Problem statement -> As you look over the data below, please find each line where the word "open" appears, then copy it.

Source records
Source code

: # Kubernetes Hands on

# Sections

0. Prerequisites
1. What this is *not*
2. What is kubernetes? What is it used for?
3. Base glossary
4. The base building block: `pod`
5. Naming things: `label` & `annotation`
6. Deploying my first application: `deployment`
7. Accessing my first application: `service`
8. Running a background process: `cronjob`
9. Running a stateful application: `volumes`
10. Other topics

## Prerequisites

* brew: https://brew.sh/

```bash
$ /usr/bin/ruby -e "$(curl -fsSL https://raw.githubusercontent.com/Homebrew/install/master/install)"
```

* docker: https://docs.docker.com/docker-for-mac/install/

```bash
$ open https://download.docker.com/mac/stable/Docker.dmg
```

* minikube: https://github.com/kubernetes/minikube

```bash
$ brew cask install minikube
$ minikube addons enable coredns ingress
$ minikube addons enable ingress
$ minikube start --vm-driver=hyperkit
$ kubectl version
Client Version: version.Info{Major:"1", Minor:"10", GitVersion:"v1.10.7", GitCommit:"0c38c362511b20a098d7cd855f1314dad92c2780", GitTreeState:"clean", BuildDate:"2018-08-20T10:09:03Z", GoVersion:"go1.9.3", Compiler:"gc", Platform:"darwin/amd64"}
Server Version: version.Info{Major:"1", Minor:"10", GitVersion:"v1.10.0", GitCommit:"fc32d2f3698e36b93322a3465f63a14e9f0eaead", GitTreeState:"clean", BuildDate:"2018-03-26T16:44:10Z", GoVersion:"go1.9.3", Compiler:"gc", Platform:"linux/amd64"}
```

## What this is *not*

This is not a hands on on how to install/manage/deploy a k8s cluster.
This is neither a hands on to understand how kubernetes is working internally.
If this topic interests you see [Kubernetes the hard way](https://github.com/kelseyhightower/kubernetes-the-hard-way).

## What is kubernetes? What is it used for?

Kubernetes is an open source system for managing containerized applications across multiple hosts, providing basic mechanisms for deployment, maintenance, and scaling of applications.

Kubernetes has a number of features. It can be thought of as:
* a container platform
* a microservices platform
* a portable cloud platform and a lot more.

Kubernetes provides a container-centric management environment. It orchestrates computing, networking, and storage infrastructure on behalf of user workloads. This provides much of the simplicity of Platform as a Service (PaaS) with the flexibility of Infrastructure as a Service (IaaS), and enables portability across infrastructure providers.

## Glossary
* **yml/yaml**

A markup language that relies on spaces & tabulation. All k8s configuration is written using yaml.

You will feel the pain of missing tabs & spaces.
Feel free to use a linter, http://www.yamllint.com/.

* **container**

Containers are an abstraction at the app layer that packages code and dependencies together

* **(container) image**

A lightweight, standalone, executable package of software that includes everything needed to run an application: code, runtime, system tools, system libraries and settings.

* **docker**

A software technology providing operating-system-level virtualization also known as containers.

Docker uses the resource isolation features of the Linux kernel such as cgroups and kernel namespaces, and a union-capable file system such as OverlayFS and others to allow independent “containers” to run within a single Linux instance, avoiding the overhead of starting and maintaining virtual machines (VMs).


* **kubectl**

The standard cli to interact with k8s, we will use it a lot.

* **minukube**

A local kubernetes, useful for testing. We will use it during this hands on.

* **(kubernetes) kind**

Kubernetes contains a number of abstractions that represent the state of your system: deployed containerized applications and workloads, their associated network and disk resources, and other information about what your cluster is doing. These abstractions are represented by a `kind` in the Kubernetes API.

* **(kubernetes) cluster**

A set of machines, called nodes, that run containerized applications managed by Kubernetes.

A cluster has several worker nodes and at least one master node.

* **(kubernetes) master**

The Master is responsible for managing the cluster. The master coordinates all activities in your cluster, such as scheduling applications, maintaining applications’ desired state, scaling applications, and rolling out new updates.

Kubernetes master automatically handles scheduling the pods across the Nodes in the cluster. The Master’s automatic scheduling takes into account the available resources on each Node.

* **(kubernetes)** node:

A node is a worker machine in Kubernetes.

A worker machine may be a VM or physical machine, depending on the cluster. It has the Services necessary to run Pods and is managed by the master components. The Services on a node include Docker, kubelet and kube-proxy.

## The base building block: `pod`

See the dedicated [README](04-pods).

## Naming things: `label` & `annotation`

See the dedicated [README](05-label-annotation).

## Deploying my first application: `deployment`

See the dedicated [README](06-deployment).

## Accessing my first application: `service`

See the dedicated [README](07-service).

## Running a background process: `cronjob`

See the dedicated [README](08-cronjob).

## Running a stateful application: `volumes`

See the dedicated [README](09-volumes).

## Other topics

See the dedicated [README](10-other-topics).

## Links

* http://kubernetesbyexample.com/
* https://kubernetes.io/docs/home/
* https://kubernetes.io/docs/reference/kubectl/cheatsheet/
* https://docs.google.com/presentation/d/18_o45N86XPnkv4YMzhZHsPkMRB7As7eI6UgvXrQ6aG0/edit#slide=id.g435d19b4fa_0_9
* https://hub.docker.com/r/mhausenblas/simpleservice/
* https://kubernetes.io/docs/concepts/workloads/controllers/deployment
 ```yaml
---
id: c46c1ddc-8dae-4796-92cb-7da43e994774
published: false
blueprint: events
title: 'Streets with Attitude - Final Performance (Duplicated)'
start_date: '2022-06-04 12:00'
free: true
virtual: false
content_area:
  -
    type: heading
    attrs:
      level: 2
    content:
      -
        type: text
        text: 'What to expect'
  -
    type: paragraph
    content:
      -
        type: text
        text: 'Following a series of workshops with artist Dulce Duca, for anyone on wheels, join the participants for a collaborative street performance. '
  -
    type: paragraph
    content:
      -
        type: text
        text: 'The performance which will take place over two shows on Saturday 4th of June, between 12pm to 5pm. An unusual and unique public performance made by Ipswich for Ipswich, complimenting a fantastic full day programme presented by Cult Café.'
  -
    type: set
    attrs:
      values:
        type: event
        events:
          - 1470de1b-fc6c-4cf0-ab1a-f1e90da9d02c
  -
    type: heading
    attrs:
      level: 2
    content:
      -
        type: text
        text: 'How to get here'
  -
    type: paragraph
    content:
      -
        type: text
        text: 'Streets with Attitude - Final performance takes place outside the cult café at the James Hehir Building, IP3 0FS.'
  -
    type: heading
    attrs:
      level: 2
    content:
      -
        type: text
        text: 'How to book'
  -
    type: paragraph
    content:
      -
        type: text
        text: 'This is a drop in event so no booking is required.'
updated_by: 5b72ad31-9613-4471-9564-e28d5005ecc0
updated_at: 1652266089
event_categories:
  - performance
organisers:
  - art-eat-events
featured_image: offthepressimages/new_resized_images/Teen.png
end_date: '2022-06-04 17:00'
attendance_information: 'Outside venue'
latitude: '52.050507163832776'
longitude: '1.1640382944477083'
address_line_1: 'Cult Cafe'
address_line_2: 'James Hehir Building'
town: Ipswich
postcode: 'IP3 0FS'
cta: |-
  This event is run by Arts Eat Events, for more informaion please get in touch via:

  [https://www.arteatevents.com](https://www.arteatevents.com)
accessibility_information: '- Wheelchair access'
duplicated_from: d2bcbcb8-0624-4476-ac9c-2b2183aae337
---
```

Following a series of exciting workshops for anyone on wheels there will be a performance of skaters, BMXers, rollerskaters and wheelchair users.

Exercise answer ->
$ open https://download.docker.com/mac/stable/Docker.dmg
Kubernetes is an open source system for managing containerized applications across multiple hosts, providing basic mechanisms for deployment, maintenance, and scaling of applications.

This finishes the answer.